“Huawei and ZTE have failed to assuage the committee’s significant security concerns presented by their continued expansion into the United States,” the report said. “In fact, given their obstructionist behavior, the committee believes addressing these concerns have become an imperative for the country.”
The United States has become more vocal about the growing problem of economic cyber espionage, particularly by China. The U.S. intelligence community has publicly accused China of engaging in widespread cyber theft of corporate secrets. A report last fall by the Office of the Director of National Intelligence singled out “Chinese actors” as “the world’s most active and persistent perpetrators of economic espionage.”
Both firms, which are seeking to expand their business in the United States, have staunchly denied that they are influenced by the Chinese government or pose a security threat.

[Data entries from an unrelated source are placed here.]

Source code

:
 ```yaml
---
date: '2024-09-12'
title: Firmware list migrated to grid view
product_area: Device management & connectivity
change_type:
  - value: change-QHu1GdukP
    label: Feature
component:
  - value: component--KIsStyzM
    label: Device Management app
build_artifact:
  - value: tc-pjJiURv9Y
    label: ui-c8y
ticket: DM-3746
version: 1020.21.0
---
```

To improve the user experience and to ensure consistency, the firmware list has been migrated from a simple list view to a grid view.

“The concept of a conspiracy in which Huawei would infect its own gear at the behest of some government would require thousands of our employees to be complicit with the conspiracy,” William Plummer, Huawei’s vice president for external affairs, said in an interview last week. “It is inconceivable.” The investigation, he added, is “a political distraction.”
At a hearing before the panel last month, ZTE Senior Vice President for North America Zhu Jinyun asked rhetorically whether ZTE would grant China’s government access to its equipment to conduct a cyberattack. “Let me answer emphatically — no!” he said. “China’s government has never made such a request. We expect the Chinese government never to make such a request of ZTE. If such a request were made, ZTE would be bound by U.S. law.”
The committee, led by Chairman Mike Rogers (R-Mich.) and Vice Chairman C.A. Dutch Ruppersberger (D-Md.), began its investigation in November after Huawei, the world’s second-largest vendor of telecom equipment, requested a formal investigation into allegations that it is linked to the Chinese military and a threat to U.S. national security.
The firm requested the probe in February 2011 after a federal panel, the Committee on Foreign Investment in the United States, blocked its purchase of assets from U.S. server technology firm 3Leaf.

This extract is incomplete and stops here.